Excerpts from a dataset
★ ★ ★ ★ ★

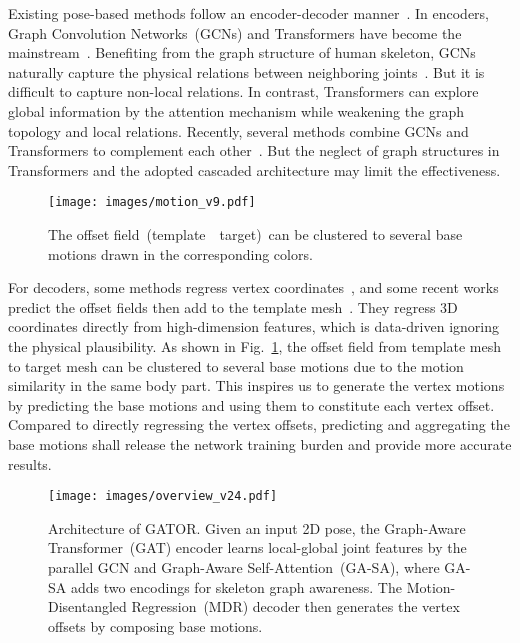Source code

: \documentclass{article}
\begin{document}
Existing pose-based methods follow an encoder-decoder manner~\cite{survey}. In encoders, Graph Convolution Networks~(GCNs) and Transformers have become the mainstream~\cite{zeng2021learning,li2022exploiting,mhformer}. 
Benefiting from the graph structure of human skeleton, GCNs naturally capture the physical relations between neighboring joints~\cite{zou2021modulated,li2022graphmlp}. 
But it is difficult to capture non-local relations.
In contrast, Transformers can
explore global information by the attention mechanism while weakening the graph topology and local relations. 
Recently, several methods combine GCNs and Transformers to complement each other~\cite{zheng2021lightweight, lin2021mesh}.
But the neglect of graph structures in Transformers and the adopted cascaded architecture may limit the effectiveness.


\begin{figure}
  \centering
  \texttt{[image: images/motion\_v9.pdf]}
  \vspace{-4mm}
  \caption{The offset field~(template~~target)~can be clustered to several base motions drawn in the corresponding colors.
}
  \label{fig_motions}
  \vspace{-4.5mm}
\end{figure}

For decoders, 
some methods regress vertex coordinates~\cite{lin2021mesh, kolotouros2019convolutional,lin2021end}, and some recent works predict the offset fields then add to the template mesh~\cite{zheng2021lightweight, luan2021pc, zanfir2021thundr}. 
They regress 3D coordinates directly from high-dimension features, which is data-driven ignoring the physical plausibility. 
As shown in Fig.~\ref{fig_motions}, the offset field from template mesh to target mesh can be clustered to several base motions due to the motion similarity in the same body part.
This inspires us to generate the vertex motions by predicting the base motions and using them to constitute each vertex offset.
Compared to directly regressing the vertex offsets, predicting and aggregating the base motions shall release the network training burden and provide more accurate results.

\begin{figure*}[htb]
    \centering    
\texttt{[image: images/overview\_v24.pdf]}
\vspace{-3mm}
    \caption{
Architecture of GATOR.
        Given an input 2D pose,
        the Graph-Aware Transformer~(GAT) encoder learns local-global joint features by the parallel GCN and Graph-Aware Self-Attention~(GA-SA), where GA-SA adds two encodings for skeleton graph awareness. The Motion-Disentangled Regression~(MDR) decoder then generates the vertex offsets by composing base motions.
    }
    \label{fig:overview}
\vspace{-4mm}
\end{figure*}
\end{document}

★ ★ ★ ★ ★

§ ACTIVITY: Copy out every line of the data that includes "label".

§ ANSWER AREA:
  \label{fig_motions}
    \label{fig:overview}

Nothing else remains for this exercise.